Pois é, Mané, a gente chegou. Mas foi tão triste, tão dolorido, aquela bola entrando estilhaçou meu coração, me feriu de morte, chorei que nem criança, e a gente tinha prometido que não ia chorar mais, nunca mais. E eu chorei abraçado ao meu irmão, é ele mesmo, o Julinho, ele tinha uns cinco anos da última vez que você viu, tá grande agora, vai entrar na faculdade. Ele é que nem a gente, Mané, e tem um monte de caras como nós, e todos eles choraram.
Bom, a gente se vê por aí, eu passo na padaria, pode deixar. Não, hoje não, qualquer dia desses, agora não. Foi muito triste, Mané.

Nesta minha última coluna do ano, eu não falei de F-1, como não falei nas últimas duas ou três. Não dava para fingir que eu estava pensando em corridas com minha cabeça voltada para um jogo, para os 90 minutos da minha vida. E eu fiz questão de deixar por escrito o que senti nos últimos dias, as alegrias enormes e a tristeza devastadora de um cara, como a maioria neste país, apaixonado por futebol. Não há nada mais parecido com a vida do que um jogo de futebol, escreveu Albert Camus. Não mesmo.

A todos que me acompanharam pelo mundo neste ano, um ótimo Natal e um grande 97. Em fevereiro eu volto. E antes que me perguntem, o Mané existe, sim, tem uma padaria na Lapa, e eu não o via há uns dez anos, há uma vida.
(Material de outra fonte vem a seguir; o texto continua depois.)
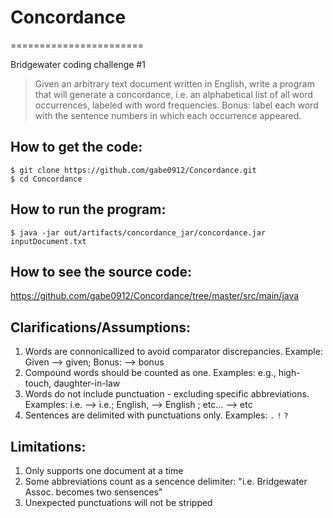 # Concordance
=======================

Bridgewater coding challenge #1
> Given an arbitrary text document written in English, write a program that will generate a concordance, i.e. an alphabetical list of all word occurrences, labeled with word frequencies. Bonus: label each word with the sentence numbers in which each occurrence appeared.


How to get the code:
--------------------

    $ git clone https://github.com/gabe0912/Concordance.git
    $ cd Concordance

How to run the program:
-----------------------
    $ java -jar out/artifacts/concordance_jar/concordance.jar inputDocument.txt

How to see the source code:
---------------------------
https://github.com/gabe0912/Concordance/tree/master/src/main/java

Clarifications/Assumptions:
---------------------------

1. Words are connonicallized to avoid comparator discrepancies. Example: Given --> given; Bonus: --> bonus
1. Compound words should be counted as one. Examples: e.g., high-touch, daughter-in-law
1. Words do not include punctuation - excluding specific abbreviations. Examples: i.e. --> i.e.; English, --> English ; etc... --> etc
1. Sentences are delimited with punctuations only. Examples:  `.` `!` `?`

Limitations:
-----------

1. Only supports one document at a time
1. Some abbreviations count as a sencence delimiter: "i.e. Bridgewater Assoc. becomes two sensences"
1. Unexpected punctuations will not be stripped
VAI LUSA, VAI SER FELIZ NA VIDA – 13/12/1996

Eu estava em Silverstone em meados de julho do ano passado, sábado à noite, dia do meu aniversário. Eu sempre passo o aniversário na Inglaterra, dia 15. Coincide com a corrida. Como sempre faço há anos, quando estou fora por causa da Fórmula 1, telefonei para o Brasil para saber o resultado de um jogo da Portuguesa. É uma das coisas que mais me angustia, saber que a Lusa está jogando longe de mim. Eu não sossego enquanto não sei o resultado, seja uma decisão ou uma partida de terceira rodada, não importa.
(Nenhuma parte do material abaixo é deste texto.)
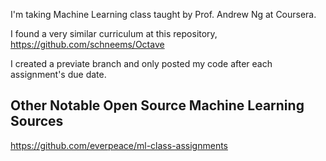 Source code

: I'm taking Machine Learning class taught by Prof. Andrew Ng at Coursera. 

I found a very similar curriculum at this repository, https://github.com/schneems/Octave

I created a previate branch and only posted my code after each assignment's due date.

## Other Notable Open Source Machine Learning Sources

https://github.com/everpeace/ml-class-assignments


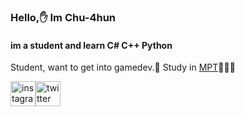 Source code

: ### Hello,✋ Im Chu-4hun
#### im a student and learn C# C++ Python

Student, want to get into gamedev.👾
Study in [MPT](https://github.com/MPT-P50-6-19)👨‍👨‍👦



[<img src='https://cdn.jsdelivr.net/npm/simple-icons@3.0.1/icons/instagram.svg' alt='instagram' height='40'>](https://www.instagram.com/chu_chun008/)[<img src='https://cdn.jsdelivr.net/npm/simple-icons@3.0.1/icons/twitter.svg' alt='twitter' height='40'>](https://twitter.com/Chu_4hun)  
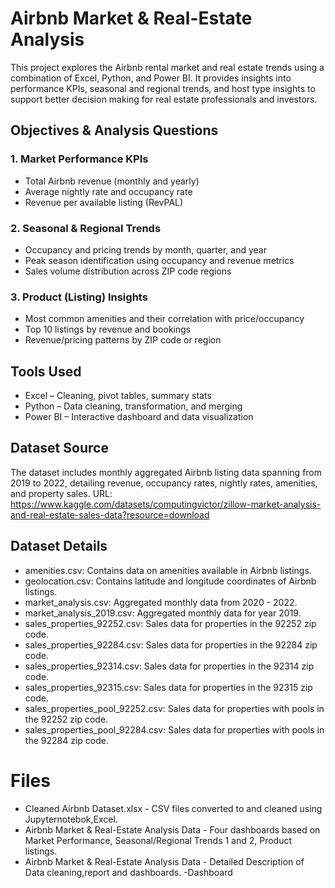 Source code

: <p align="center"
  <img src="Airbnb logo.png" alt="Project Logo" width="200"/>
</p>

# Airbnb Market & Real-Estate Analysis
This project explores the Airbnb rental market and real estate trends using a combination of Excel, Python, and Power BI. It provides insights into performance KPIs, seasonal and regional trends, and host type insights to support better decision making for real estate professionals and investors.


## Objectives & Analysis Questions

### 1. Market Performance KPIs
- Total Airbnb revenue (monthly and yearly)
- Average nightly rate and occupancy rate
- Revenue per available listing (RevPAL)

### 2. Seasonal & Regional Trends
- Occupancy and pricing trends by month, quarter, and year
- Peak season identification using occupancy and revenue metrics
- Sales volume distribution across ZIP code regions

### 3. Product (Listing) Insights
- Most common amenities and their correlation with price/occupancy
- Top 10 listings by revenue and bookings
- Revenue/pricing patterns by ZIP code or region


##  Tools Used

- Excel – Cleaning, pivot tables, summary stats
- Python – Data cleaning, transformation, and merging
- Power BI – Interactive dashboard and data visualization

  
## Dataset Source
The dataset includes monthly aggregated Airbnb listing data spanning  from 2019 to 2022, detailing revenue, occupancy rates, nightly rates, amenities, and property sales. 
URL: https://www.kaggle.com/datasets/computingvictor/zillow-market-analysis-and-real-estate-sales-data?resource=download

## Dataset Details
- amenities.csv: Contains data on amenities available in Airbnb listings.
- geolocation.csv: Contains latitude and longitude coordinates of Airbnb listings.
- market_analysis.csv: Aggregated monthly data from 2020 - 2022.
- market_analysis_2019.csv: Aggregated monthly data for year 2019.
- sales_properties_92252.csv: Sales data for properties in the 92252 zip code.
- sales_properties_92284.csv: Sales data for properties in the 92284 zip code.
- sales_properties_92314.csv: Sales data for properties in the 92314 zip code.
- sales_properties_92315.csv: Sales data for properties in the 92315 zip code.
- sales_properties_pool_92252.csv: Sales data for properties with pools in the 92252 zip code.
- sales_properties_pool_92284.csv: Sales data for properties with pools in the 92284 zip code.

# Files
- Cleaned Airbnb Dataset.xlsx - CSV files converted to and cleaned using Jupyternotebok,Excel.
- Airbnb Market & Real-Estate Analysis Data - Four dashboards based on Market Performance, Seasonal/Regional Trends 1 and 2, Product listings.
- Airbnb Market & Real-Estate Analysis Data - Detailed Description of Data cleaning,report and dashboards.
-Dashboard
(Gosto muito de futebol, é o esporte pelo qual sou realmente apaixonado, não perco um jogo da minha Lusinha quando estou por aqui, e vou de arquibancada, com a camisa e tudo, nunca usei uma credencial de jornalista para entrar num estádio.)

Naquele dia, lembro bem, eu tinha ido ao autódromo com a camisa da Portuguesa, a minha forma de torcer à distância num jogo muito importante, contra o Corinthians. Os estrangeiros não entenderam nada. Bastava um empate para irmos à final, o que não acontecia desde o Campeonato Paulista de 85. Já era bem tarde na Inglaterra quando liguei para a Jovem Pan, onde também trabalho, e perguntei para o pessoal da central técnica, com o coração na mão, quanto tinha terminado.

Estava zero a zero e faltavam poucos minutos para acabar. Eles me colocaram a transmissão direto do Pacaembu pela escuta, e eu fiquei ouvindo os últimos minutos. E no último minuto o Corinthians fez um gol, do Bernardo, eu acho, numa falha esquisita do Paulo César, um goleiro que não falhou o ano inteiro, só nos dois jogos com o Corinthians. Foi o pior aniversário da minha vida.

Estou lembrando essas coisas hoje porque amanhã, domingo, a Portuguesa estará reescrevendo sua história em Porto Alegre. Confesso que já não imaginava viver o bastante para ver a Lusa numa final de Campeonato Brasileiro. Muito menos assim, com um time que encantou o país, virou a namoradinha de São Paulo, que parece a turma do Asterix contra o Império Romano. Uma Portuguesa, querida, simpática, alegre, que não dá um pontapé, que me encheu de felicidade nos últimos dias.

Estive no Mineirão domingo passado, tomei chuva quarta-feira no Morumbi, chorei feito criança em Belo Horizonte e em São Paulo de novo, e sei que amanhã lá no Olímpico, qualquer que seja o resultado, vou chorar também. Serão lágrimas de torcedor, aquelas sinceras que aliviam o corpo e a alma, ganhe ou perca.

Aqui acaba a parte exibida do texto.